» Work required
Only lines holding "getSystemService" are needed; copy each of them from the data below.

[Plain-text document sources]
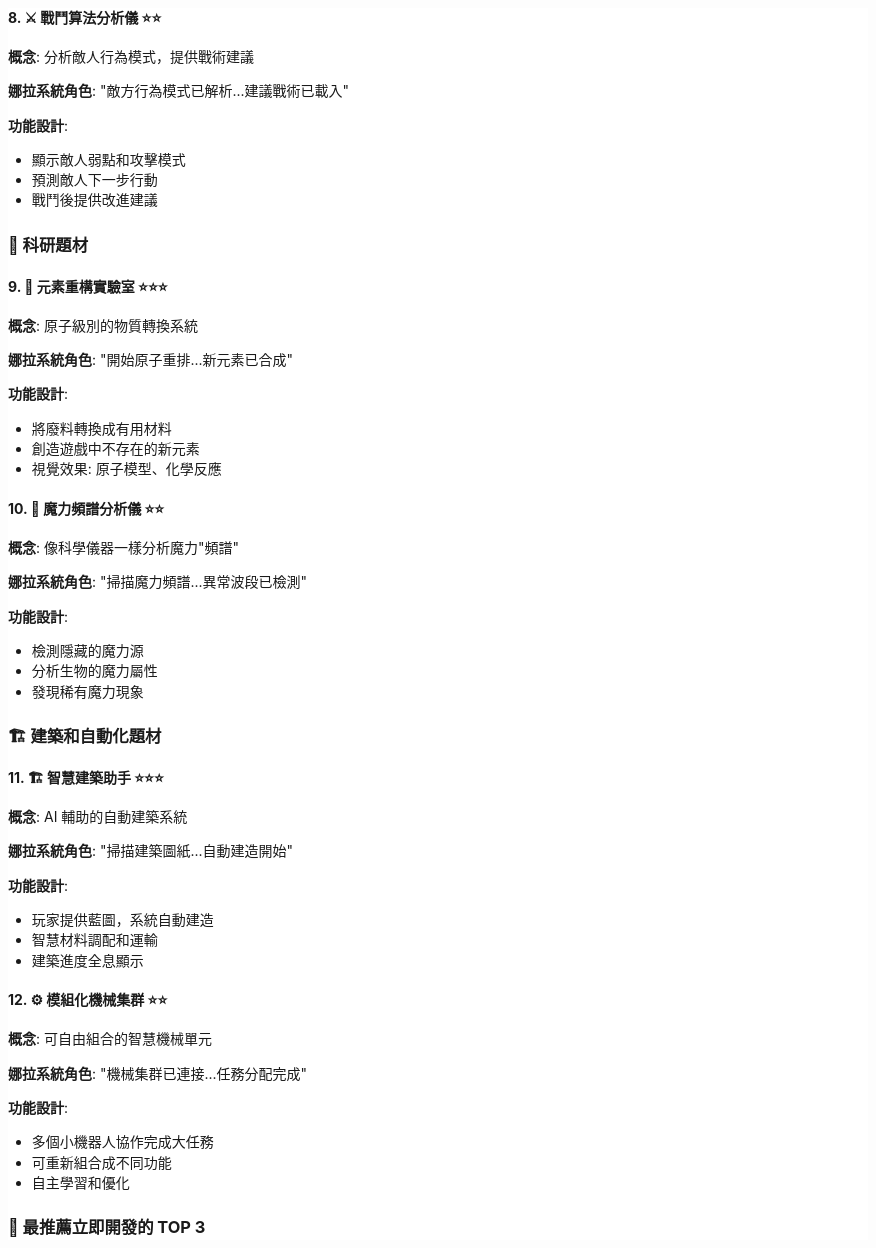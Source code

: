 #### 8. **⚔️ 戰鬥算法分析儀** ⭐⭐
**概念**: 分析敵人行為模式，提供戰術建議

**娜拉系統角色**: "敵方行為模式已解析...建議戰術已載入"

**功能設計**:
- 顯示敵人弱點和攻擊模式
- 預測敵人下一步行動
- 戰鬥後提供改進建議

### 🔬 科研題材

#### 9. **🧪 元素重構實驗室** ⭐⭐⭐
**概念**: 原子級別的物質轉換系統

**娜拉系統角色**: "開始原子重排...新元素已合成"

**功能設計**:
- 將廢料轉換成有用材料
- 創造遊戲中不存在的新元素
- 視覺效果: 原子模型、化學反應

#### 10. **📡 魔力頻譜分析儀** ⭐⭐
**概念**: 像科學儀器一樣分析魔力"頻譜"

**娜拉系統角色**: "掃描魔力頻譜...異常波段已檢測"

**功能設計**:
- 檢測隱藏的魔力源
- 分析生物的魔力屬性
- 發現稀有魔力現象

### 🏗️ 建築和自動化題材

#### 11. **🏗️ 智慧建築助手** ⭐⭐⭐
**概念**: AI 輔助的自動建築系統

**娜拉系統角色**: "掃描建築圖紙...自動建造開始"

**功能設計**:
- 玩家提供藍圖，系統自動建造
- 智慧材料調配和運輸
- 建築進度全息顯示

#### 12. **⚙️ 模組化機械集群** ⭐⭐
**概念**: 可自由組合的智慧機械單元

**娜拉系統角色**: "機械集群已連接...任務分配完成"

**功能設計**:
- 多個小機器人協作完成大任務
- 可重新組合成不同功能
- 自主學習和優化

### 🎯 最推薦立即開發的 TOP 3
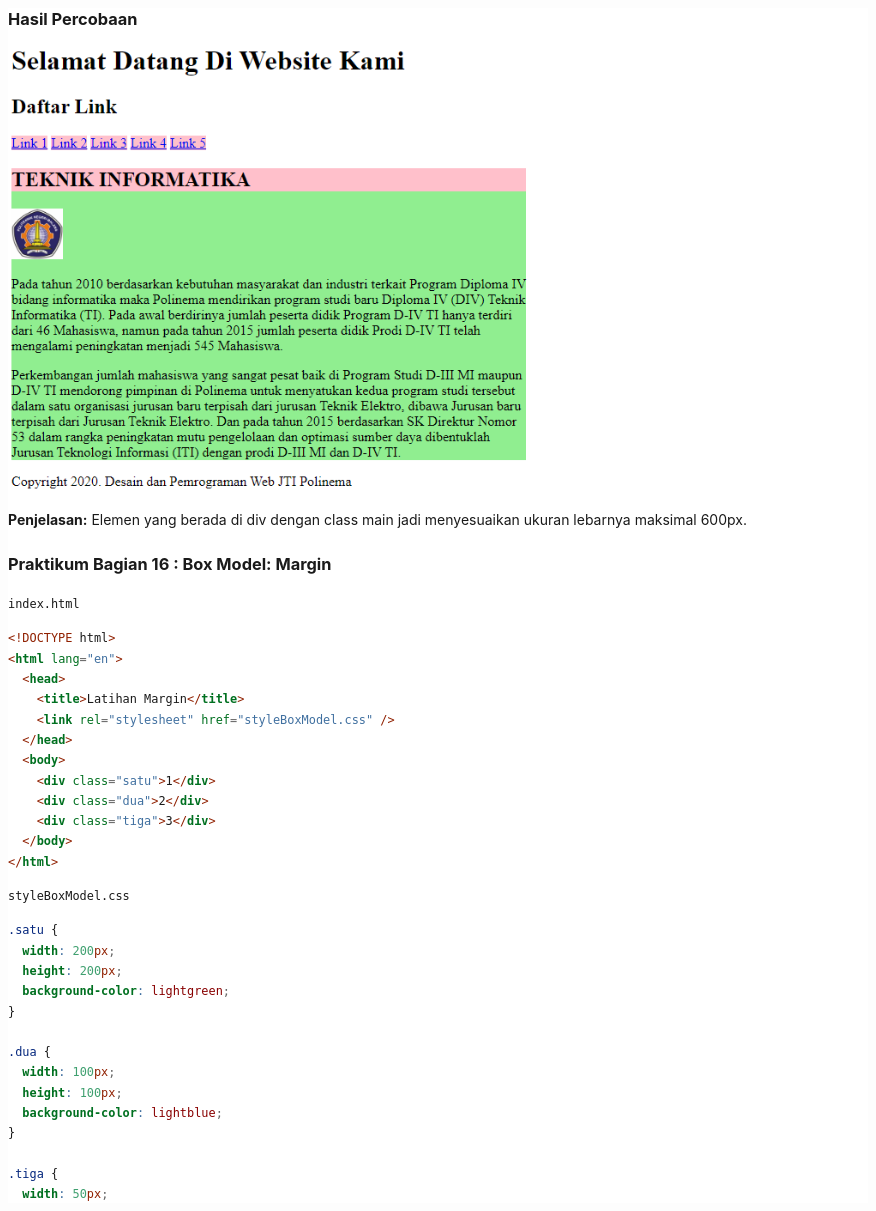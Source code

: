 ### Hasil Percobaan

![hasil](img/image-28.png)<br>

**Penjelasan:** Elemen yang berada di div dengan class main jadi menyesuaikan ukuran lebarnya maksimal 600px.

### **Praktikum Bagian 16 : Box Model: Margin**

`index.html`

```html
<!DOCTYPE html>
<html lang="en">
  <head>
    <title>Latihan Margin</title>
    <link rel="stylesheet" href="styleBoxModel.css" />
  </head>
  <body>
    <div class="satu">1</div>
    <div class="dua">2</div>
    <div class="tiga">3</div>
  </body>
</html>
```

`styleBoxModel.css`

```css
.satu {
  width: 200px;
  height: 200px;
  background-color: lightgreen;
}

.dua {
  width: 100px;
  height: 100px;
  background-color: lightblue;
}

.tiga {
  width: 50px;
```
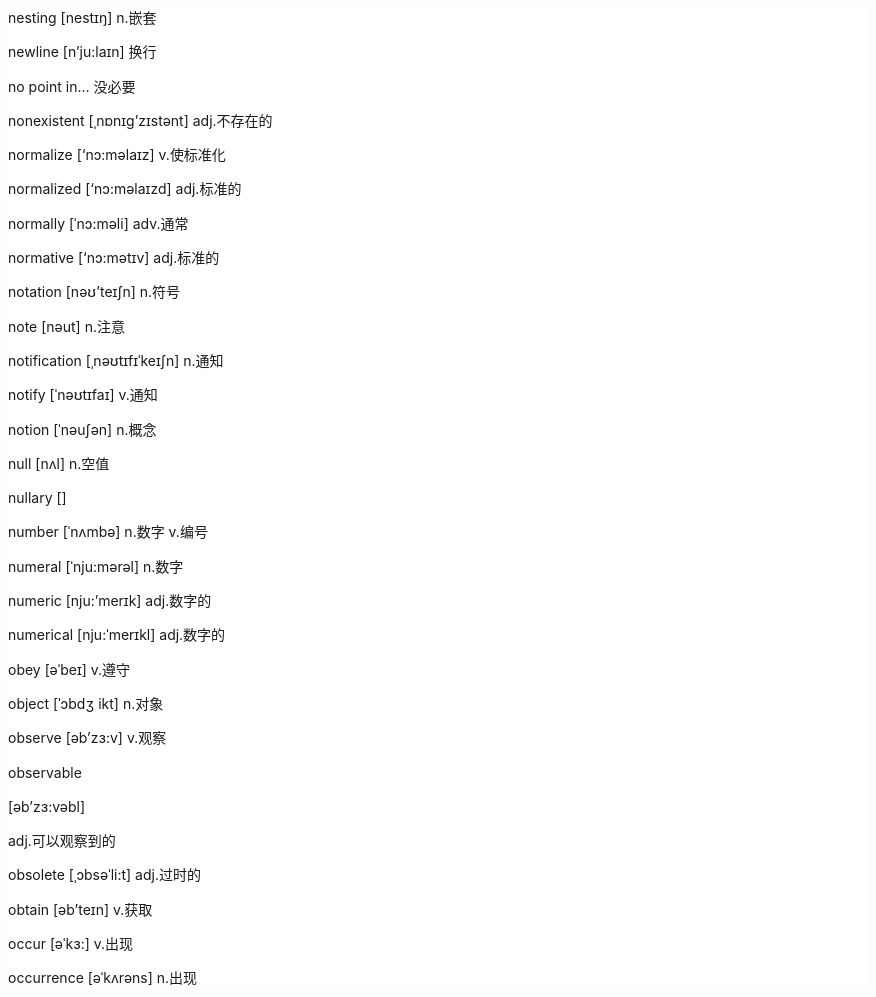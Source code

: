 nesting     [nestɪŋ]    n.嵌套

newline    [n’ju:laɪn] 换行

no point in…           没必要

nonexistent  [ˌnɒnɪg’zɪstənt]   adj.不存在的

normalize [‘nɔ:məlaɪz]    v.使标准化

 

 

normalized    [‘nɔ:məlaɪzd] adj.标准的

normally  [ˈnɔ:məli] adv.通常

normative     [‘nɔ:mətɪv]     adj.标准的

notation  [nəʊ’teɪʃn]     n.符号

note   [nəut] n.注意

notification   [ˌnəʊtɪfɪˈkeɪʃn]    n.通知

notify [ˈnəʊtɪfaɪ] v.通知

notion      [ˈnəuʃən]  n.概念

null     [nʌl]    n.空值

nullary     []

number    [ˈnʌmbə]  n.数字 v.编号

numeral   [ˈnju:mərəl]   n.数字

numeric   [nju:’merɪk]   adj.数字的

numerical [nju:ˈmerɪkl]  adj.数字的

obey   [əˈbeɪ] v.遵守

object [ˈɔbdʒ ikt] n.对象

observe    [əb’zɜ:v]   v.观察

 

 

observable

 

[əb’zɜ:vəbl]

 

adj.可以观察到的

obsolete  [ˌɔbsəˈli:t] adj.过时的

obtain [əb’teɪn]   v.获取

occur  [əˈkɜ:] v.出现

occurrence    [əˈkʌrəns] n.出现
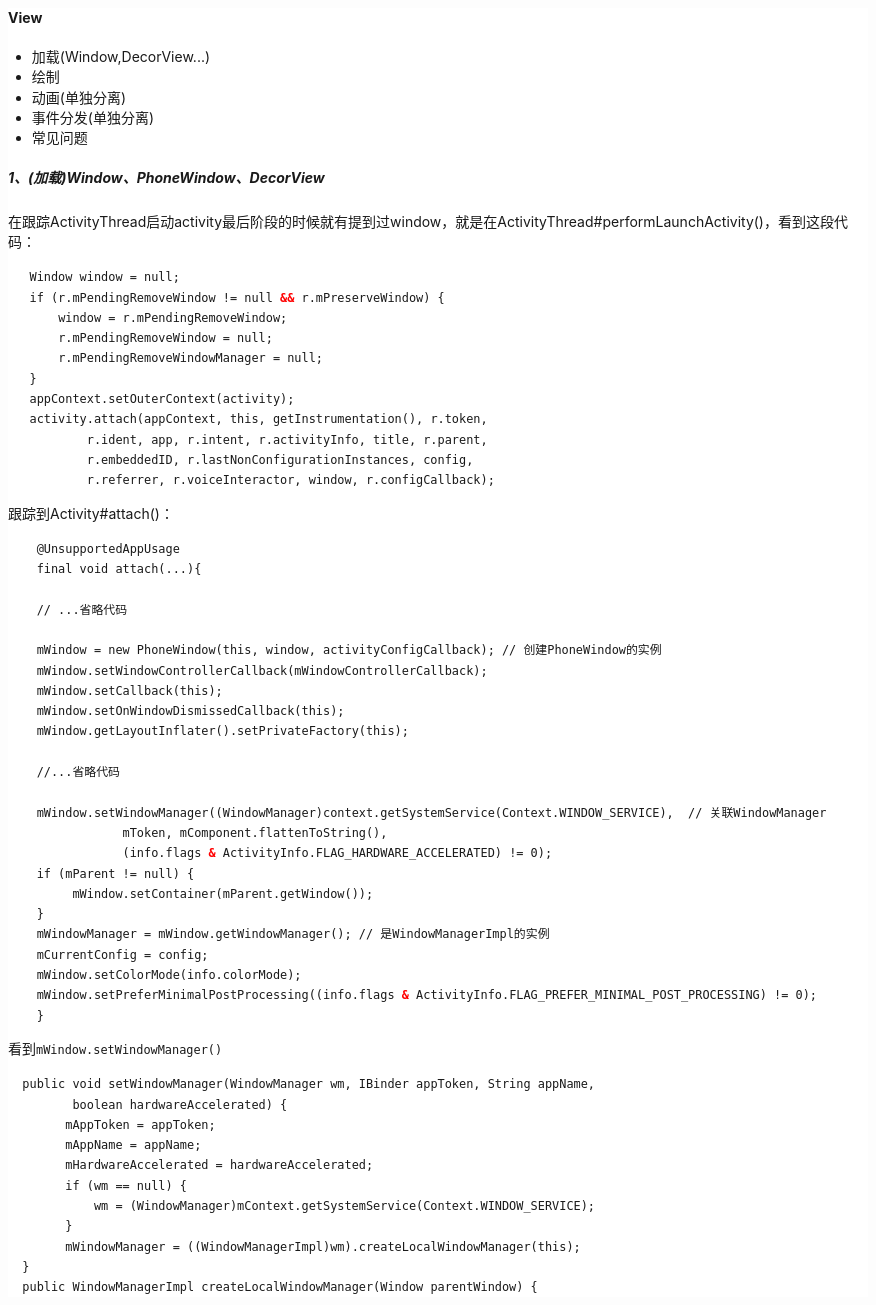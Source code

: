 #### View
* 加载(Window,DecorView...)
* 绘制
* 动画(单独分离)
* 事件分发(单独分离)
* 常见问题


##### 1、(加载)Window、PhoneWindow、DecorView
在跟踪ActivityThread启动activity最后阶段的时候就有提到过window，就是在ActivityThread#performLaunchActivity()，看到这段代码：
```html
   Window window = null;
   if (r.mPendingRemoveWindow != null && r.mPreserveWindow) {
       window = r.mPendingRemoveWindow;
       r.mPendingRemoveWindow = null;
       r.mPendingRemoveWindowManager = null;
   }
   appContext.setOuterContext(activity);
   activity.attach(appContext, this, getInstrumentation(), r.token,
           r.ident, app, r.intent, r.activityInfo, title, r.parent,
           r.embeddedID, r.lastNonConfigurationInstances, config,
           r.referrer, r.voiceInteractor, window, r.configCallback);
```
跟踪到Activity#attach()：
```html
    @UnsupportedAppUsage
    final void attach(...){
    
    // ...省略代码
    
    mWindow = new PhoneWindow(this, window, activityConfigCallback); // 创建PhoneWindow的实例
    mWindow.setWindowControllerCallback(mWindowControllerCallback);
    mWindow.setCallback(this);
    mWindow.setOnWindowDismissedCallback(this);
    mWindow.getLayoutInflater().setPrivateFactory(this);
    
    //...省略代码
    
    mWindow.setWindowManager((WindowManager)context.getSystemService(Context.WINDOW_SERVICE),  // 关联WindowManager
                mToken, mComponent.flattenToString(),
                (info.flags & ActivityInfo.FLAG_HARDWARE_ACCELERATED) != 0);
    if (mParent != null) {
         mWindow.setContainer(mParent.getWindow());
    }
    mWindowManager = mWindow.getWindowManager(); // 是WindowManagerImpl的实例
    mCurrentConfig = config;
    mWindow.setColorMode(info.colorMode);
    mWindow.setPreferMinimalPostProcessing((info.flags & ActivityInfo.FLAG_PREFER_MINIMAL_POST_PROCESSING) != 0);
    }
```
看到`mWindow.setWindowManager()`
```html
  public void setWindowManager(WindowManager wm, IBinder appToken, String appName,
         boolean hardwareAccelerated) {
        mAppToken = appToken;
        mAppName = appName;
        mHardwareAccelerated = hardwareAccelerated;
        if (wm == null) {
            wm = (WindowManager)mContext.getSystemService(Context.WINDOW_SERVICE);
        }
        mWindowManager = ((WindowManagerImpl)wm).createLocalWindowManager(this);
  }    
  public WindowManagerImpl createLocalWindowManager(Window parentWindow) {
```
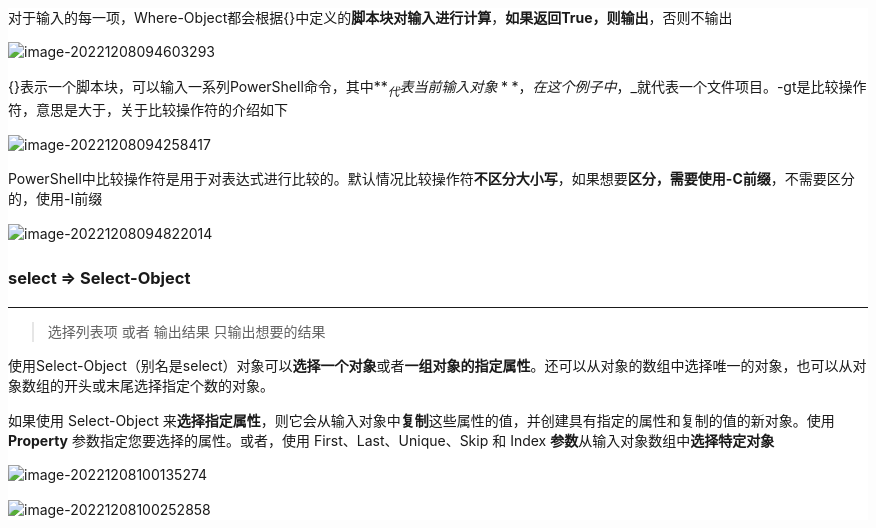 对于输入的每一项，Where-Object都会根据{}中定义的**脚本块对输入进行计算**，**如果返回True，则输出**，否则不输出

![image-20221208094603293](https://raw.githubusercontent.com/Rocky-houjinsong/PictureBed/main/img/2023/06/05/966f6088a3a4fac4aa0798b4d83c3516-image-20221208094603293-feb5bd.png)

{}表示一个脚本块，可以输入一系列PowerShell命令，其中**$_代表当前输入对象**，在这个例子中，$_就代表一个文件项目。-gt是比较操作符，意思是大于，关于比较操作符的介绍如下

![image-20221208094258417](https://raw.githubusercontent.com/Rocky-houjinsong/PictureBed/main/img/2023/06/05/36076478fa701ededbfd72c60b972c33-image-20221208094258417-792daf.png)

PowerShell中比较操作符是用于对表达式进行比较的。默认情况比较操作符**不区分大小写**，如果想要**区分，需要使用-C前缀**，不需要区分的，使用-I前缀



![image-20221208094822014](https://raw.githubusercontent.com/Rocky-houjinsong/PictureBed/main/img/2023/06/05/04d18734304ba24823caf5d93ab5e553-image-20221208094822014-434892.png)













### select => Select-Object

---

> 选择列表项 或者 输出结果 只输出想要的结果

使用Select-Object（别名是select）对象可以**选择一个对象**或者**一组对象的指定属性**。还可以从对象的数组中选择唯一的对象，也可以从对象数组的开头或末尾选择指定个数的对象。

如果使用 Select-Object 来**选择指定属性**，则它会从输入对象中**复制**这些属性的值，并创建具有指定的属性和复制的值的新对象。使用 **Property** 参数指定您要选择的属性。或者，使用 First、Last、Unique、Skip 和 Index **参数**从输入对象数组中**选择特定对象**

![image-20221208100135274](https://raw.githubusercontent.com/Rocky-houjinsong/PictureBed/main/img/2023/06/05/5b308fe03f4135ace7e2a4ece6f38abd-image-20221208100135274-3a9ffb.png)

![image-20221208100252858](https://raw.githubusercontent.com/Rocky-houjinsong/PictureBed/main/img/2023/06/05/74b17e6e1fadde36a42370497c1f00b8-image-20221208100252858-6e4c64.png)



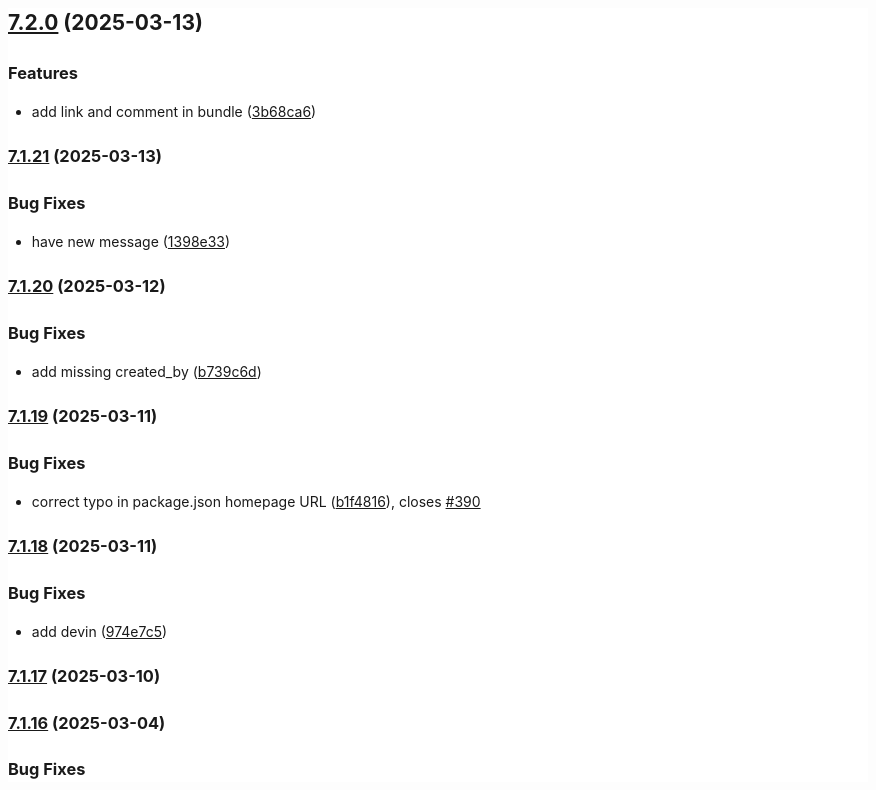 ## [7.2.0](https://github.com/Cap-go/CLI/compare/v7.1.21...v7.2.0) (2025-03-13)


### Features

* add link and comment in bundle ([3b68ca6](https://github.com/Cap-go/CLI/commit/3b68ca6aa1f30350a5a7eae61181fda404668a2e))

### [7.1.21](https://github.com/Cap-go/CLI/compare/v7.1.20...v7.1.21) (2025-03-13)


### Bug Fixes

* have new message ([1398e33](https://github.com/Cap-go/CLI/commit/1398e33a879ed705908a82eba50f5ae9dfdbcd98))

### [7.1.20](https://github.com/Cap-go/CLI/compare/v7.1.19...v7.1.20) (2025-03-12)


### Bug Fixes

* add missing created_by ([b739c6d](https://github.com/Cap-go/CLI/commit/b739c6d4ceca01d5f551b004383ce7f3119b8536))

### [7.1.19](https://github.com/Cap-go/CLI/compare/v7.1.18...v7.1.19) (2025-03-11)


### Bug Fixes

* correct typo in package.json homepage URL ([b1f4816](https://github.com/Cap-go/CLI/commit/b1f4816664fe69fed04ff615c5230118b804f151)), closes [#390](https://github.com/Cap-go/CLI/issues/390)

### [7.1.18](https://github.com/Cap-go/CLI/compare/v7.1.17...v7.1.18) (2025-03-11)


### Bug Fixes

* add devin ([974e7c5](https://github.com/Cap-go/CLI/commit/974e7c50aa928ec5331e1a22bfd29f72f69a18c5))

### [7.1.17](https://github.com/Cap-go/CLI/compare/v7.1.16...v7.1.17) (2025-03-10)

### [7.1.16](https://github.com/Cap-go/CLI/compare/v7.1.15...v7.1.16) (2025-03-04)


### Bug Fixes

» Written solution
    mWindow.setWindowManager((WindowManager)context.getSystemService(Context.WINDOW_SERVICE),  // 关联WindowManager
            wm = (WindowManager)mContext.getSystemService(Context.WINDOW_SERVICE);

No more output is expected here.